If you are walking from the ship, you will pass the Kastellet, the city's main fortress from 1660 to the 18th century, and St Alban's Church with a spectacular fountain nearby. Next is the Amelienborg Palace comprising four 18th century Rococo mansions around a large plaza followed by old Nyhavn harbour's quayside restaurants and boats. Stroget, made up of five pedestrianised shopping streets, runs from the The Royal Theatre to the Town Hall (Radhus) and offers a maze of beautifully restored 18th century buildings. Near the Radhusplazen is Tivoli Gardens, opened in 1843 and offering landscaped gardens, restaurants, concerts and a fairground. Not too far away is The National Museum and Christiansborg Palace (now the Parliament).
Also worth a visit is Rosenborg Castle in the King's Park (Kongens Have) with its collection of treasures, the priceless crown jewels, and lovely gardens. Travel further afield to see Kronborg Castle at Elsinore, the setting of Shakespeare's Hamlet or Fredensborg Slot (Castle of Peace), which was built to commemorate the 1720 peace treaty with Sweden. The castle is now the summer residence of the Danish Royal Family. Roskilde, 19 miles east of Copenhagen, has a Viking Ship Museum and a Cathedral.

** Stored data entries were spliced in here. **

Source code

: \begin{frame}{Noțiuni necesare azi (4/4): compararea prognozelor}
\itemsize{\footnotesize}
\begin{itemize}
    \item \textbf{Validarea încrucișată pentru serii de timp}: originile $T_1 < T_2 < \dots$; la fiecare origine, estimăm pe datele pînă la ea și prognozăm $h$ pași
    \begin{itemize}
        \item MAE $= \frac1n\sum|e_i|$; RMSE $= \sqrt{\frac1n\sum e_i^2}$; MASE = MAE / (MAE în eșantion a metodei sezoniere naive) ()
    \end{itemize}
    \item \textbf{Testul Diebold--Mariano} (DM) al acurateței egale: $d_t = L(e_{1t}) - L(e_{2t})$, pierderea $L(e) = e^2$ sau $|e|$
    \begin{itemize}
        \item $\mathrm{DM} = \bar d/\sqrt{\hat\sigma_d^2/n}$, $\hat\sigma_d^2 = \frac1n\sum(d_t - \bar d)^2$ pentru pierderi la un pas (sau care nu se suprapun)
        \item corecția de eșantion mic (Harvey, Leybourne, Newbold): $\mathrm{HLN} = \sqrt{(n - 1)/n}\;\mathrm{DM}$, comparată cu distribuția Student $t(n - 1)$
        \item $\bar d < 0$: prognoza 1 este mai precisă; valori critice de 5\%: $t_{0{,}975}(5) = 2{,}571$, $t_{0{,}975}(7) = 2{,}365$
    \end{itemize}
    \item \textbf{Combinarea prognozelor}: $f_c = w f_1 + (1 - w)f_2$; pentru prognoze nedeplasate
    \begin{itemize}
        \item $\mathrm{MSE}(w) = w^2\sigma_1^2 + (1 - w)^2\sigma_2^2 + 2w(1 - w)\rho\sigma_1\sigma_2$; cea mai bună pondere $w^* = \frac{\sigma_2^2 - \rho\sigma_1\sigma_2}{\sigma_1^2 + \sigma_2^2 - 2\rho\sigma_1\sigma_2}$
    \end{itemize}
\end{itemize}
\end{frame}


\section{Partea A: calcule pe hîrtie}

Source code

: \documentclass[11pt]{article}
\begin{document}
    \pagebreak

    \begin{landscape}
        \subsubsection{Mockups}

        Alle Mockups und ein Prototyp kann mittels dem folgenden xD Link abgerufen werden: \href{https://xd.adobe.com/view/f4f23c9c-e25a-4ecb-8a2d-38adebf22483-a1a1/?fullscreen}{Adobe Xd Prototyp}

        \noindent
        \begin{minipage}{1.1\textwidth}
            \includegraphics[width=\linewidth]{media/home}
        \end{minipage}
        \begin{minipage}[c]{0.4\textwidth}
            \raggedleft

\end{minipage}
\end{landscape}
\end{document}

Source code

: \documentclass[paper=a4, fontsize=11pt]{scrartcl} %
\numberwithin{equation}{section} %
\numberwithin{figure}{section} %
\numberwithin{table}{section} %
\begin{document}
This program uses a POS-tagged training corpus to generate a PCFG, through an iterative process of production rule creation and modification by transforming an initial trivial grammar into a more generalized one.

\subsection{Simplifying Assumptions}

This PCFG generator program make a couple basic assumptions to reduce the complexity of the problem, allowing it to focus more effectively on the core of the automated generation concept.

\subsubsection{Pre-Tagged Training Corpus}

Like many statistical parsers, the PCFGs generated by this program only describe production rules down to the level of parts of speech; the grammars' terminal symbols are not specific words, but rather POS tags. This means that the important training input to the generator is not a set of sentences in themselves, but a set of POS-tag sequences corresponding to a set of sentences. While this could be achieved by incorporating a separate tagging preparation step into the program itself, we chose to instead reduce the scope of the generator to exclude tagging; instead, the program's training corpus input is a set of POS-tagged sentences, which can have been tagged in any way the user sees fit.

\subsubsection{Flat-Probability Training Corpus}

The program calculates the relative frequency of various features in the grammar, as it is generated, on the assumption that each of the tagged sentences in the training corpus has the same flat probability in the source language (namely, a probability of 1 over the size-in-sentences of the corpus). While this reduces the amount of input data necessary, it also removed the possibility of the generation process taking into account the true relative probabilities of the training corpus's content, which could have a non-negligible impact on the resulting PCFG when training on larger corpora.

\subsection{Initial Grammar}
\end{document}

Copenhagen was a fishing village until the middle of the 12th century. Fortified by Bishop Absalon in 1167 and because of its harbour, it became a place of commercial importance and was repeatedly attacked by the Hanseatic towns. The city was chosen for the capital in 1443 by Christopher III. In 1801, during the Napoleonic Wars, a British flotilla, commanded by Horatio Nelson, destroyed a Danish fleet in the harbour of Copenhagen harbour and in 1807 British naval vessels bombarded the city to prevent Denmark from surrendering its fleet to Napoleon.